Longevity is increasing globally. Health care needs some adjustments in how seniors are treated. Those kind of changes don't happen quickly. Speak up where you can make a difference. I am reminded of Kermit's song, "It's not easy being green". It's not easy being old either. Perhaps you will find that out too.
It would be nice for everyone involved , if adult children could remain being an adult daughter or son and not the perceived disrespectful, disobedient child (caregiver) .
You aren't alone. I know that doesn't help, but reading here you know you aren't.
I used to worry about not living a long life. Now I am worried about living way too long.

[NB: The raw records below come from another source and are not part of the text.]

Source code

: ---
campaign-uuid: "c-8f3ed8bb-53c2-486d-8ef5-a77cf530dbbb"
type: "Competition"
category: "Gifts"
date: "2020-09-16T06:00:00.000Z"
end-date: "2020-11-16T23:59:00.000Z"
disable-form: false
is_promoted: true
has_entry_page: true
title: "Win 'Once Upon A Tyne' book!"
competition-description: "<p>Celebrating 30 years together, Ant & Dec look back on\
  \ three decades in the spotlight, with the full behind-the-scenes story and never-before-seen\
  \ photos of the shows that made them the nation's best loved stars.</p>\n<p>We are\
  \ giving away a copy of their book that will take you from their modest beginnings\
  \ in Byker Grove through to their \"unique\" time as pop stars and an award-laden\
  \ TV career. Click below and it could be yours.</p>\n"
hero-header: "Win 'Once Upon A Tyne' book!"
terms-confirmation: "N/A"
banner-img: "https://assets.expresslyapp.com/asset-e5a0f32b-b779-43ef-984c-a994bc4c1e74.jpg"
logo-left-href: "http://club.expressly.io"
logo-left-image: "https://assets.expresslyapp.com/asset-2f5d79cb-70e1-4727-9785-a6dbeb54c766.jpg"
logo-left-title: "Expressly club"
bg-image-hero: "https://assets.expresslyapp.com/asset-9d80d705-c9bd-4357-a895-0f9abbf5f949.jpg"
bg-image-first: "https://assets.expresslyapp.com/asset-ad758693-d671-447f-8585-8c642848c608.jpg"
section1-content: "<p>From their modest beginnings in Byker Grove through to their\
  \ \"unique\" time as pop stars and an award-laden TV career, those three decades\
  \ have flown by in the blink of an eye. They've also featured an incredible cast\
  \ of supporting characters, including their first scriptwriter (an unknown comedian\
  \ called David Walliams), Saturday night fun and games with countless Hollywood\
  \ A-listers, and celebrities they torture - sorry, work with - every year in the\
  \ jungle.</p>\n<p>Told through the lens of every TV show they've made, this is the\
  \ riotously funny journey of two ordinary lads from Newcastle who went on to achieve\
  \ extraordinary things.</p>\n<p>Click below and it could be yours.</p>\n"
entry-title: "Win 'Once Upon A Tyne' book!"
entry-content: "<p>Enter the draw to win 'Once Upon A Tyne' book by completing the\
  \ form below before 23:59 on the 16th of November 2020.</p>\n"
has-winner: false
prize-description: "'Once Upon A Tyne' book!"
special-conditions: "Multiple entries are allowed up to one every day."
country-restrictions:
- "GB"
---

My sister was so tired and neglected that she only lasted another 5 years. I've been terrible about taking care of me as well. Saved by being a little bit younger and a husband is on a similar path (but is a MUCH better person. ) However, if I don't somehow figure out how to put my own wellbeing first, I may not make it as long as Hubs does.
I've come to say in the US we are very good at prolonging the dying. I'm not sure I agree we are good at prolonging life.
While it was a shock, in some ways it was the best way to go out. She’d had to place her mother (dementia) in AL and then an NH. Her mother was well cared for, but it was so hard on my MIL to see her in such bad shape. I know she didn’t want her kids to experience that.
But I get what you mean. Why are we
extending life when such people have no quality of life?
I told my husband yesterday after another fun filled hour visiting my mother that I wished she would just die already because I hate her guts. He was horrified. There’s no compassion left in me anymore. She is 95 and doe noIt have dementia. She actually might be nicer if she did.